Suffice to say, my BIG DREAMS that I had for living in NYC have been slow to come to fruition. Honestly, I wanted to be a head stylist or an editor for an esteemed publication or some title preceding by VP by the time I was 24. And seeing as that has not happened, for very obvious reasons, I have seasons where I feel discouraged or like I’ve failed. Yep, I’m one of those: very lofty dreams + perfectionist = deep sadness/fear of failure. I’ve watched dreams come true for others with relatively little effort and thought there was something wrong with me because I’ve put SO much effort into the next step and it has yet to arrive.
After a long week of more false starts and
maybe some poor decision making, serious heart to hearts with dear friends and praying through my emotions, I’m beginning to see the light. People always tell me, “Haley, slow down.” “Stop beating yourself up!” “Enjoy the ride!”
“Enjoy the ride?” I think, “I’m crushing the ride! I’ll enjoy it more when I get there.”
Stupid mentality. I could have been enjoyed deeper relationships with friends, giving more to my day job or more to this blog. I could have been connecting with people, which, by the way, is the secret to getting ahead in this town. I could have been loving my husband better, rather than leaning into him for … any and all emotional support.

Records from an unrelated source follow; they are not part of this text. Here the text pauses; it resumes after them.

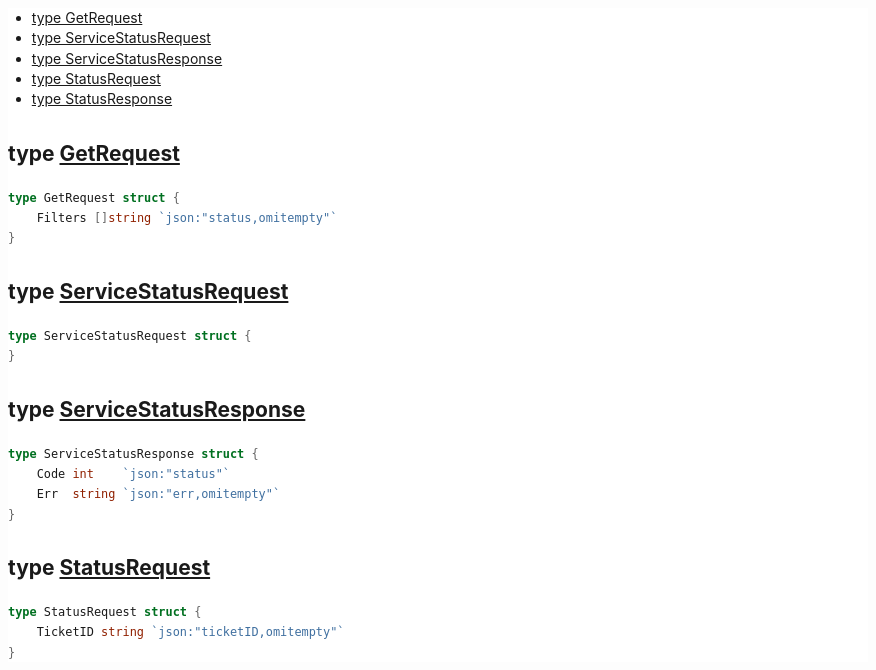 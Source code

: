 - [type GetRequest](<#GetRequest>)
- [type ServiceStatusRequest](<#ServiceStatusRequest>)
- [type ServiceStatusResponse](<#ServiceStatusResponse>)
- [type StatusRequest](<#StatusRequest>)
- [type StatusResponse](<#StatusResponse>)


<a name="GetRequest"></a>
## type [GetRequest](<https://github.com/JesusHuayhua/resy-backend/blob/main/soa/services/ServicioUsuario/pkg/core/response/user_service_response.go#L7-L9>)



```go
type GetRequest struct {
    Filters []string `json:"status,omitempty"`
}
```

<a name="ServiceStatusRequest"></a>
## type [ServiceStatusRequest](<https://github.com/JesusHuayhua/resy-backend/blob/main/soa/services/ServicioUsuario/pkg/core/response/user_service_response.go#L19-L20>)



```go
type ServiceStatusRequest struct {
}
```

<a name="ServiceStatusResponse"></a>
## type [ServiceStatusResponse](<https://github.com/JesusHuayhua/resy-backend/blob/main/soa/services/ServicioUsuario/pkg/core/response/user_service_response.go#L22-L25>)



```go
type ServiceStatusResponse struct {
    Code int    `json:"status"`
    Err  string `json:"err,omitempty"`
}
```

<a name="StatusRequest"></a>
## type [StatusRequest](<https://github.com/JesusHuayhua/resy-backend/blob/main/soa/services/ServicioUsuario/pkg/core/response/user_service_response.go#L11-L13>)



```go
type StatusRequest struct {
    TicketID string `json:"ticketID,omitempty"`
}
```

Talking to confidants also provided perspective. If I look at my dreams on a more macro level, I’m right on track. Here’s the short list:
- Become a professional stylist – many people have paid me to get them dressed, both commercial companies and private clients, check
- Move to New York – coming up on two years here, check
- Work for a major fashion brand – coming up on two years with one, check
- Own my own business – this happened last month, check
- Create fresh content on a consistent basis – I’d say that’s happening here at Hihaleyannie, check
So yea, I don’t know what’s wrong with me. I think I’ve watched Devil Wears Prada too many times.
I’m casting my net now. Something will swim along in due time. But I have to believe that I’m being taught how to cast my net in the proper way – without anxiety and with patience. If you’d like to truly know who you are – allllll the good and bad, please by all means, move to New York City. This place has a funny way of breaking you down and building you back up, frequently.